▸ **WORK INSTRUCTIONS**
For the listing below, give the count of lines containing "norm", and no other text.

▸ **RECORDS SHOWN**
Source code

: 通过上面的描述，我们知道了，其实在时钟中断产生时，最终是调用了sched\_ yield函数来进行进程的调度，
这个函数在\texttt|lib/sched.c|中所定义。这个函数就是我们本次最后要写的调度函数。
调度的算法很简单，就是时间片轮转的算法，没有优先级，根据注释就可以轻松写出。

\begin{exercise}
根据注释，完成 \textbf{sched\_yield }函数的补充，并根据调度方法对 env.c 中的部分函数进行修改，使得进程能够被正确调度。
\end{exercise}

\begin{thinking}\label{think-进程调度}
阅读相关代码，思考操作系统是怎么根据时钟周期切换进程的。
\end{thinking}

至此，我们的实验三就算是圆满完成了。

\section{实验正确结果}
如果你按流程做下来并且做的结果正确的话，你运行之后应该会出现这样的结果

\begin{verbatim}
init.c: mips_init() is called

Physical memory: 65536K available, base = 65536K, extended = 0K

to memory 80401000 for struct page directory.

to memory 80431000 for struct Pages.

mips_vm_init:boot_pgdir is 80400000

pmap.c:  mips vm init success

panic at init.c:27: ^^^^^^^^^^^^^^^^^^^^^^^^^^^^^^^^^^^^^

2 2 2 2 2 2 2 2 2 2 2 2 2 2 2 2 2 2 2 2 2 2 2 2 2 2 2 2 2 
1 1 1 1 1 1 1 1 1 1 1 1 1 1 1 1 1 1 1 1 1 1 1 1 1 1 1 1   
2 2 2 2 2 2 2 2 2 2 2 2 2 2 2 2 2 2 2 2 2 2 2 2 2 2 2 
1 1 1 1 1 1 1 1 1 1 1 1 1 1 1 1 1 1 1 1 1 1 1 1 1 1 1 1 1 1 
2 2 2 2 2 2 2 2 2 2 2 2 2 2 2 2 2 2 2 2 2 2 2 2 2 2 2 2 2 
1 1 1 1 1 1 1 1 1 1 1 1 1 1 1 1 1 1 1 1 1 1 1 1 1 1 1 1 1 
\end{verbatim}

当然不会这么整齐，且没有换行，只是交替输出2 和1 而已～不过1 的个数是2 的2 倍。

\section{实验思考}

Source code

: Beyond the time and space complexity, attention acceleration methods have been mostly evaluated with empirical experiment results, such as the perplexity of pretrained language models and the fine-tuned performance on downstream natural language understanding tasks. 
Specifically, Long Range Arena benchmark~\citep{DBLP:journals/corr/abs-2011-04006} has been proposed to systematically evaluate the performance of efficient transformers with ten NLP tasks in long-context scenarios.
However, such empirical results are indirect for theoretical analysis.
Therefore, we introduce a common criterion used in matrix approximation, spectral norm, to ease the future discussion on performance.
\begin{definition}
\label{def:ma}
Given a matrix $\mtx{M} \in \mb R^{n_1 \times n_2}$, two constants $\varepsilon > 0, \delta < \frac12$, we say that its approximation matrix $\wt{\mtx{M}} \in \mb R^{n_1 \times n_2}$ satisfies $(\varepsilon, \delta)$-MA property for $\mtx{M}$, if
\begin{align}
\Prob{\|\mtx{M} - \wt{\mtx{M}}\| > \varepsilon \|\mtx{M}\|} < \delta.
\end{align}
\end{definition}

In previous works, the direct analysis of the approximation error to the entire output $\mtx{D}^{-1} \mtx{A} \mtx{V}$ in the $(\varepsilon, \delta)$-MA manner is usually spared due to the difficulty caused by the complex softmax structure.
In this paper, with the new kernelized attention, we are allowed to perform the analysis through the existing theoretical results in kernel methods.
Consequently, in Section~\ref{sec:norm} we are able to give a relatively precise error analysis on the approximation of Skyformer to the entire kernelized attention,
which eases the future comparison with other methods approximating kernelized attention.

▸ **RESPONSE**
2